24. A Very Expensive Example
of the Importance of an
Audit by Texaco, Inc., approved by the Court on March 21, 1997
The settlement
contained the following major components:
– $115 million in cash to the 1400 - 1500 aggrieved minority
employees;
– Over $20 million in salary increases to the aggrieved minority
employees; and
– Approximately $35 million for "diversity / sensitivity training", a
new corporate requirement for employees; and
– The creation of an Equality and Fairness Task Force; an
independent committee selected by Texaco and the plaintiffs, with
court approval, which has the power to implement personnel
policies designed to rectify alleged discriminatory practices by
Texaco.
25. In the Aftermath
• Raising the number of African Americans on the payroll to 13 percent,
up from 9 percent, by 2000. In all, minorities would make up 29
percent of the company, up from 23 percent.
• Raising by more than 25 percent the number of managers who are black
or female.
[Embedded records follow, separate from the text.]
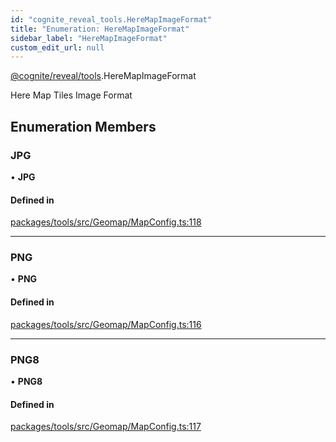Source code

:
```yaml
---
id: "cognite_reveal_tools.HereMapImageFormat"
title: "Enumeration: HereMapImageFormat"
sidebar_label: "HereMapImageFormat"
custom_edit_url: null
---
```


[@cognite/reveal/tools](../modules/cognite_reveal_tools.md).HereMapImageFormat

Here Map Tiles Image Format

## Enumeration Members

### JPG

• **JPG**

#### Defined in

[packages/tools/src/Geomap/MapConfig.ts:118](https://github.com/cognitedata/reveal/blob/716e7443e/viewer/packages/tools/src/Geomap/MapConfig.ts#L118)

___

### PNG

• **PNG**

#### Defined in

[packages/tools/src/Geomap/MapConfig.ts:116](https://github.com/cognitedata/reveal/blob/716e7443e/viewer/packages/tools/src/Geomap/MapConfig.ts#L116)

___

### PNG8

• **PNG8**

#### Defined in

[packages/tools/src/Geomap/MapConfig.ts:117](https://github.com/cognitedata/reveal/blob/716e7443e/viewer/packages/tools/src/Geomap/MapConfig.ts#L117)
The number of black managers would increase to 6.6 percent
from 4 percent.
• Imposing new "behavior standards" for managers.
• Including women and minorities on every company Human Resource
Committee.
• Increasing purchases from minority- and female-owned businesses
from $135 million to about $200 million.
26. Conclusion
The importance of conducting periodic and systematic human
resources audits cannot be overemphasized. Through the audit
process, an employer is able to identify those aspects of its
human resources management that are in disarray, before the
problems become the subject of a claim or lawsuit. It also
allows the employer to take corrective action at its own pace,
on its own terms, without meddling by or interference from the
courts. Because of these benefits, any wise employer will
conduct systematic and periodic human resources audits, and
treat them just as seriously as financial audits.